Der Kampf um die guten Leute ist in vollem Gange. Noch nie wollten so viele Betriebe Personal einstellen. Aber wie und wo finden?

Glasermeister Sven Sterz muss sich über Bewerber für seine zwei Ausbildungsplätze keine Sorgen mehr machen. Die hat er jetzt reichlich. Quasi über Nacht wurde der 48-Jährige ein YouTube-Star: mit seinem selbstgedrehten Video, in dem er eine große Glasscheibe fallen lässt, die Zuschauer mit einem herzlichen "Moin" begrüßt und dann erzählt, was er jungen Leuten alles an finanziellen und sonstigen Anreizen bietet, wenn sie bei ihm in die Lehre gehen und gute Prüfungsnoten erzielen. Wer es noch nicht gesehen hat, findet das Video unter dem Stichwort "Glaserei Sterz". "Ob intuitiv oder geplant – Sven Sterz hat alles richtig gemacht", sagt Personalmarketingprofi Hubert Hundt,  Geschäftsführer der Agentur Castenow in Düsseldorf.
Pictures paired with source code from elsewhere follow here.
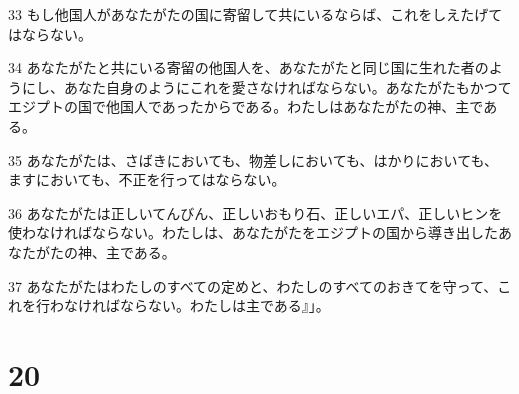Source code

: \par 33 もし他国人があなたがたの国に寄留して共にいるならば、これをしえたげてはならない。
\par 34 あなたがたと共にいる寄留の他国人を、あなたがたと同じ国に生れた者のようにし、あなた自身のようにこれを愛さなければならない。あなたがたもかつてエジプトの国で他国人であったからである。わたしはあなたがたの神、主である。
\par 35 あなたがたは、さばきにおいても、物差しにおいても、はかりにおいても、ますにおいても、不正を行ってはならない。
\par 36 あなたがたは正しいてんびん、正しいおもり石、正しいエパ、正しいヒンを使わなければならない。わたしは、あなたがたをエジプトの国から導き出したあなたがたの神、主である。
\par 37 あなたがたはわたしのすべての定めと、わたしのすべてのおきてを守って、これを行わなければならない。わたしは主である』」。

\chapter{20}


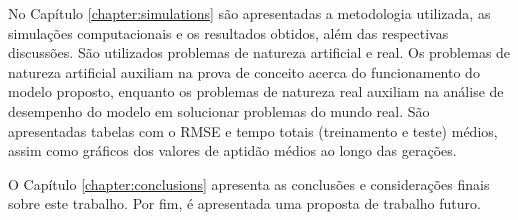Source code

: No Capítulo \ref{chapter:simulations} são apresentadas a metodologia utilizada, as simulações computacionais e os resultados obtidos, além das respectivas discussões. São utilizados problemas de natureza artificial e real. Os problemas de natureza artificial auxiliam na prova de conceito acerca do funcionamento do modelo proposto, enquanto os problemas de natureza real auxiliam na análise de desempenho do modelo em solucionar problemas do mundo real. São apresentadas tabelas com o RMSE e tempo totais (treinamento e teste) médios, assim como gráficos dos valores de aptidão médios ao longo das gerações.

O Capítulo \ref{chapter:conclusions} apresenta as conclusões e considerações finais sobre este trabalho. Por fim, é apresentada uma proposta de trabalho futuro.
Zahl der offenen Stellen auf Rekordhoch

Ein Thema, das dem Handwerk derzeit wie kaum ein anderes unter den Nägeln brennt. Die Zahl der offenen Stellen ist in Deutschland mit 1,2 Millionen auf neuem Rekordhoch, so die aktuellen Zahlen des Instituts für Arbeitsmarkt- und Berufsforschung. Betroffen ist vor allem das Handwerk. "Noch nie wollten so viele Handwerksbetriebe zusätzliches Personal einstellen, wie in diesem Frühjahr", berichtet Volker Ulbricht, Hauptgeschäftsführer der Creditreform. Die Wirtschaftsauskunftei veröffentlicht die aktuelle Handwerkskonjunktur alljährlich auf der Internationalen Handwerksmesse in München.
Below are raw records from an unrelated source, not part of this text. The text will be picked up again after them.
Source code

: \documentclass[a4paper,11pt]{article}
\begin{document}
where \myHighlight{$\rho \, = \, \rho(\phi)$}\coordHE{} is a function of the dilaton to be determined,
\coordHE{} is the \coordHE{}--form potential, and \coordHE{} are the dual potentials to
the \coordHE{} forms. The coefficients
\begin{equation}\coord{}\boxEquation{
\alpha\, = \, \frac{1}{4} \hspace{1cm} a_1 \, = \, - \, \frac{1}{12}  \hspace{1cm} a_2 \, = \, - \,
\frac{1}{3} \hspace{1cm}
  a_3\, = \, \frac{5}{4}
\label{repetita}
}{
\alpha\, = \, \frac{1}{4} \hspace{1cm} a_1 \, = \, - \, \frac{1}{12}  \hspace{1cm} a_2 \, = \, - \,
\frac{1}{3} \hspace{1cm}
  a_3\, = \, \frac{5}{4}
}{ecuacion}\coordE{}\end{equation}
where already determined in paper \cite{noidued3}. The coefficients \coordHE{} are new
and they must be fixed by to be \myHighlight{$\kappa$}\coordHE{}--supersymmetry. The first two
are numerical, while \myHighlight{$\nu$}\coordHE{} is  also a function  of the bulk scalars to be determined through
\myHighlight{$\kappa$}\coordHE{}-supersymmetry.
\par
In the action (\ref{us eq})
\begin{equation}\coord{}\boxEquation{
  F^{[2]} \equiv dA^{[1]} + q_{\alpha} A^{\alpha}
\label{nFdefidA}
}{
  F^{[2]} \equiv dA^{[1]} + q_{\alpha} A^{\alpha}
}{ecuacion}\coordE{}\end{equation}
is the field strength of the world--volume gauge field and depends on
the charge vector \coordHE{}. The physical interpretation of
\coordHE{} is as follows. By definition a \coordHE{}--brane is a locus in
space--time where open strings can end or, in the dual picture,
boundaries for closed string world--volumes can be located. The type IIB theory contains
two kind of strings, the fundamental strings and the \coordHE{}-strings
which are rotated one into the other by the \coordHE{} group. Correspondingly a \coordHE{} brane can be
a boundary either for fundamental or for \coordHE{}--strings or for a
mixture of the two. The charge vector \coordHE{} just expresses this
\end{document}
Bei den Babyboomern steht der Renteneintritt an 

Der Boom bei der Arbeitskräftenachfrage liege nicht nur an der außerordentlich guten Auftragslage, sondern auch daran, dass für die geburtenstarken Mitarbeiter-Jahrgänge der Renteneintritt ansteht. Das Verarbeitende Gewerbe und der Bausektor suchen händeringend nach Fachkräften und Auszubildenden. Aber auch Friseure oder Bäcker können schon fast von Glück sprechen, wenn sie für das neue Ausbildungsjahr engagierte Azubis in Aussicht haben.

Wie ein Sechser im Lotto

Die vielen offenen Stellen mögen für Bewerber gut sein, für Firmen, die auch aufgrund der aktuellen Auftragslage dringend gutes Personal rekrutieren und halten müssen, sind sie eine echte Herausforderung. "Das Video von Glasermeister Sterz war wie ein Sechser im Lotto", lacht Personalmarketingexperte Hubert Hundt. "So etwas ist nicht wiederholbar, aber man kann daraus viel lernen", betont der Experte für Employer Branding.

Der Unternehmer habe genau die Themen angesprochen, die junge Leute heute bewegen: Was kann ich erreichen, und welche finanziellen Anreize bietet der Arbeitgeber. "Die Jugendlichen wollen einen klaren und sicheren Weg zum Erfolg sehen." Wer ihnen also eine klare Orientierung und finanzielle Anreize bietet, kann als Arbeitgeber punkten. Außerdem wollen sie wissen, mit wem sie es zu tun haben. Auch das hat Sven Sterz genau richtig gemacht, indem er sein Gesicht in die Kamera gehalten hat. "Authentizität ist ein Königswort im Employer Branding", betont Hundt, denn "Menschen ziehen Menschen an".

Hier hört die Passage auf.